Monday, August 19, 2013

Missed it by THAT much!


I was tooling through the internet and saw this Joy-Ann Reid piece attempting to educate Rand Paul on voting issues. I found it quite amusing actually. I thought i'd actually take a look at what she said and see if it made any sense. Here's what I came up with.

 if it’s evidence you want that voter-ID laws preclude African Americans from voting? Well then, here we go.
Cool. Actual evidence. That's great. A liberal founding their argument on objective evidence. Now we have the basis for an actual debate.
Up to 25% of African-American adults don’t have a photo ID.
That is an interesting fact. Unfortunately, she doesn't seem to quote an actual, you know, study that establishes that or any of the statistics she elucidates. Kinda hard to debate without actual, you know - facts. I thought i'd help her a out a bit though and try and see where she got all those interesting sounding statistics. I did find this study about Wisconsin voters and drivers licenses. It was based on data from 13 years ago in a state not necessarily known for it's minority population, but other than that I guess it's good. However, this article cites numerous studies done in the last eight years that say that voter suppression due to lack of ID is a myth. But don't let the facts get in the way of a good argument Ms. Reid.

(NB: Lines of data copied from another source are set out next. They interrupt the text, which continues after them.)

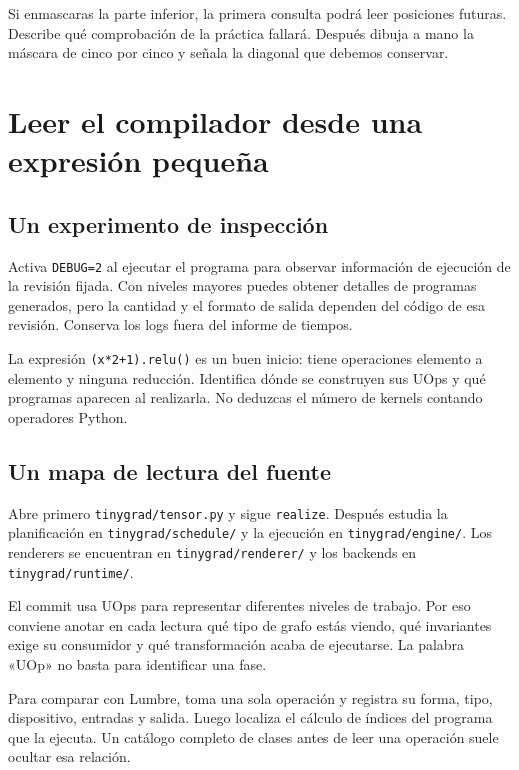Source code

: \documentclass[12pt,a4paper,oneside]{report}
\begin{document}
\begin{practica}
Si enmascaras la parte inferior, la primera consulta podrá leer posiciones futuras. Describe qué comprobación de la práctica fallará. Después dibuja a mano la máscara de cinco por cinco y señala la diagonal que debemos conservar.

\end{practica}
\chapter{Leer el compilador desde una expresión pequeña}
\section{Un experimento de inspección}
Activa \texttt{DEBUG=2} al ejecutar el programa para observar información de ejecución de la revisión fijada. Con niveles mayores puedes obtener detalles de programas generados, pero la cantidad y el formato de salida dependen del código de esa revisión. Conserva los logs fuera del informe de tiempos.

La expresión \texttt{(x*2+1).relu()} es un buen inicio: tiene operaciones elemento a elemento y ninguna reducción. Identifica dónde se construyen sus UOps y qué programas aparecen al realizarla. No deduzcas el número de kernels contando operadores Python.

\section{Un mapa de lectura del fuente}
Abre primero \texttt{tinygrad/tensor.py} y sigue \texttt{realize}. Después estudia la planificación en \texttt{tinygrad/schedule/} y la ejecución en \texttt{tinygrad/engine/}. Los renderers se encuentran en \texttt{tinygrad/renderer/} y los backends en \texttt{tinygrad/runtime/}.

El commit usa UOps para representar diferentes niveles de trabajo. Por eso conviene anotar en cada lectura qué tipo de grafo estás viendo, qué invariantes exige su consumidor y qué transformación acaba de ejecutarse. La palabra «UOp» no basta para identificar una fase.

Para comparar con Lumbre, toma una sola operación y registra su forma, tipo, dispositivo, entradas y salida. Luego localiza el cálculo de índices del programa que la ejecuta. Un catálogo completo de clases antes de leer una operación suele ocultar esa relación.
\end{document}
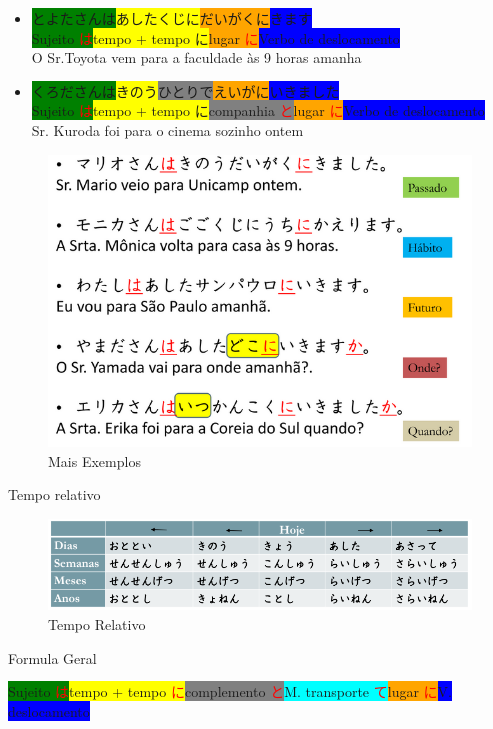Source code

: \documentclass[a4paper, 12pt]{article}
\begin{document}
\begin{CJK}{UTF8}{min}
\begin{itemize}
			\item \colorbox{green}{とよたさんは}\colorbox{yellow}{あしたくじに}\colorbox{orange}{だいがくに}\colorbox{blue}{きます}\\
			\colorbox{green}{Sujeito \textcolor{red}{は}}\colorbox{yellow}{tempo + tempo に}\colorbox{orange}{lugar \textcolor{red}{に}}\colorbox{blue}{Verbo de deslocamento}\\
			O Sr.Toyota vem para a faculdade às 9 horas amanha
			
			\item \colorbox{green}{くろださんは}\colorbox{yellow}{きのう}\colorbox{gray}{ひとりで}\colorbox{orange}{えいがに}\colorbox{blue}{いきました}\\
			\colorbox{green}{Sujeito \textcolor{red}{は}}\colorbox{yellow}{tempo + tempo に}\colorbox{gray}{companhia \textcolor{red}{と}}\colorbox{orange}{lugar \textcolor{red}{に}}\colorbox{blue}{Verbo de deslocamento}\\
			Sr. Kuroda foi para o cinema sozinho ontem

		\end{itemize}
		
		\begin{figure}[h]
			\centering
			\includegraphics[width=0.7\linewidth]{Imagens/ex1}
			\caption{Mais Exemplos}
			\label{fig:ex1}
		\end{figure}
	\newpage
	\Large
	Tempo relativo\\
	\normalsize	
	\begin{figure}[h]
		\centering
		\includegraphics[width=1\linewidth]{Imagens/tempo_relativo}
		\caption{Tempo Relativo}
		\label{fig:temporelativo}
	\end{figure}
		
	\Large
	Formula Geral\\
	\normalsize
	
	\colorbox{green}{Sujeito \textcolor{red}{は}}\colorbox{yellow}{tempo + tempo \textcolor{red}{に}}\colorbox{gray}{complemento \textcolor{red}{と}}\colorbox{cyan}{M. transporte \textcolor{red}{て}}\colorbox{orange}{lugar \textcolor{red}{に}}\colorbox{blue}{V. deslocamento}\\

		
	\end{CJK}
\end{document}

Now Ms. Reid had this to say about long lines at early voting locations:
Some of the worst lines were on the Saturday before Election Day, which also happened to have the highest minority turnout. And that led Dartmouth researchers to declare that the cuts to early voting disproportionately affected minority voters.
Anecdotal in Virginia in the last election I recall long lines effecting everyone, not just African Americans during normal voting. Once again, Ms. Reid did not cite the specific study, so I was left to do a little research to try to figure out what exactly she was was talking about. I finally came up with this study by Dartmouth. Interestingly, it appears to make no such conclusions. In fact it says this:
 One interesting question is the extent to which long lines at early voting stations, in Miami-Dade, Palm Beach, and elsewhere, led some voters to abandon their plans to vote early. To the best of our knowledge, there is at the time of this paper’s writing no data that bears directly on this question.
 Ms. Reid disassociates a bit from there. There were a few jewels in there that did get me chortling a bit. This:
Black adults are four times more likely than white adults to be disenfranchised due to a felony conviction—laws that happen to be a vestige of post-Civil War era, when many states tailored felony disenfranchisement laws to get around the 15th Amendment.
So blacks are being thrown in jail now so they can't vote? Do you actually want to make that argument? I suspect that poverty and drugs might have more to do with all those felony convictions than voting rights. She did miss one obvious followup argument when she said this:
In our old friend, Florida, 23% of black adults cannot vote due to a felony conviction.
She could have pointed out that if Zimmerman had let Trayvon continue to pound his head into the concrete and been apprehended by the police that showed up 20 minutes later, he probably would have been convicted of a felony assault and lost his right to vote, just like the <Democrats> did to backs after the civil war.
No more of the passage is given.